A positive attitude and outlook go a long way when fulfilling the role of a leader. Gratitude journals are a simple way to look for the silver lining in life. Taking a moment to reflect on the day's events and their impact on you brings positivity to every day.

Each student will need a notebook or journal to keep at home for this activity. Ask participants to write five things they are grateful for each day. At first, this may seem difficult for some people. As the days go on and a person's mentality changes the task will become easier. Youth can keep the journal private or share a few items from their list. Either way, the exercise will help youth gain a positive outlook on their life.

9. Shared Calendar

Organization and planning skills are essential for leading a team to success. One simple way to practice these skills is by creating a shared calendar. This activity can be done within:

  • Sports teams
  • Clubs/Groups
  • Friendship circles

The goal of a shared calendar is to create one calendar that houses all the information about when different things will happen for the group. You can include practice schedules, regular meetings, deadlines, holidays and community events. Any event or deadline that affects the entire group should be added to the calendar.

  1. Buy or print a calendar that spans the entire year.
  2. Delegate different types of entries to each group member. For example, one person might be in charge of gathering the community calendar from your town while another works out the timeline for a group project.
  3. All entries are then written on the calendar. You can color code them if you find that to be helpful.

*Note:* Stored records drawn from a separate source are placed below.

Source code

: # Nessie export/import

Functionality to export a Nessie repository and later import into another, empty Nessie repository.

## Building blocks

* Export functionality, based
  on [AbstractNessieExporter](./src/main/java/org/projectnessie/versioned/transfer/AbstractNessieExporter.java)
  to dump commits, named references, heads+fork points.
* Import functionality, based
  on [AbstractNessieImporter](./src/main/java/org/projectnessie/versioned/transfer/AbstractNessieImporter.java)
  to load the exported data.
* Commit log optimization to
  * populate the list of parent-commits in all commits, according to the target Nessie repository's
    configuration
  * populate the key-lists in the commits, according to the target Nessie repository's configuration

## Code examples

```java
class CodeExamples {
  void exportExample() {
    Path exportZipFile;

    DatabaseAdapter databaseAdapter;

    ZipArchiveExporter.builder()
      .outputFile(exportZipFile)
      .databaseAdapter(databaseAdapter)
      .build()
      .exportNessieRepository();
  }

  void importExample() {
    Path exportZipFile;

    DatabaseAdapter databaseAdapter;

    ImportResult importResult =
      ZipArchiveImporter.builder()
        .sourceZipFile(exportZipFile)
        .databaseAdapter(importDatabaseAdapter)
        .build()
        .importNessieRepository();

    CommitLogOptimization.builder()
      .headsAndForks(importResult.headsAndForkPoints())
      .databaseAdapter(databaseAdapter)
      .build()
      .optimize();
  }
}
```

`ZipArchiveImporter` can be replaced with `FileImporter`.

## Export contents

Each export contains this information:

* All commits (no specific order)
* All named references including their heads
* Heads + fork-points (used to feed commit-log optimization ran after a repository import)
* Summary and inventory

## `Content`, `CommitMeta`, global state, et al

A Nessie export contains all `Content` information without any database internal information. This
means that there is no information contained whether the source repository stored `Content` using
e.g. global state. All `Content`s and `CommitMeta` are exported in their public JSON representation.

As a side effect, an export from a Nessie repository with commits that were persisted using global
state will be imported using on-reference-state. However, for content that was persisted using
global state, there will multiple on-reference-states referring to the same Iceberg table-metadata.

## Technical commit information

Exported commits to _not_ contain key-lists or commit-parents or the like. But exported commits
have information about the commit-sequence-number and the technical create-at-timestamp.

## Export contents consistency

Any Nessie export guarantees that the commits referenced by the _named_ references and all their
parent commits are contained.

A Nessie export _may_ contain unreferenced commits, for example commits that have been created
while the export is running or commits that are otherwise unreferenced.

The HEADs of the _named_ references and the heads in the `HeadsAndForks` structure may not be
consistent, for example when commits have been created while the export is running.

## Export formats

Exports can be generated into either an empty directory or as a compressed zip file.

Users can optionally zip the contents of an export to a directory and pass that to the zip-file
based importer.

Once the calendar is complete, each group member receives a copy. The process of creating the calendar requires organization and planning. The end result helps keep the entire group informed and organized.

10. Community Mentors

Youth learn through modeling from adults. Requesting the help of successful leaders in your community gives youth real-world examples of what leadership looks like. Using local leaders also gives youth the opportunity to seek out mentors easily. Community leaders can give lectures to the group, offer job-shadowing and internship opportunities, or be paired with an individuals for one-on-one mentorship. Find community mentors by looking at:

  • Local politicians
  • People in management positions
  • Educators
  • Public servants
  • Medical professionals
  • Town/village board and committee members
  • Church leaders

Shaping the Future

The youth of today are the leaders of the future world. Providing varied experiences and shaping leadership qualities in young people will help prepare them for adulthood. Youth leadership training can be a valuable experience for any young leader.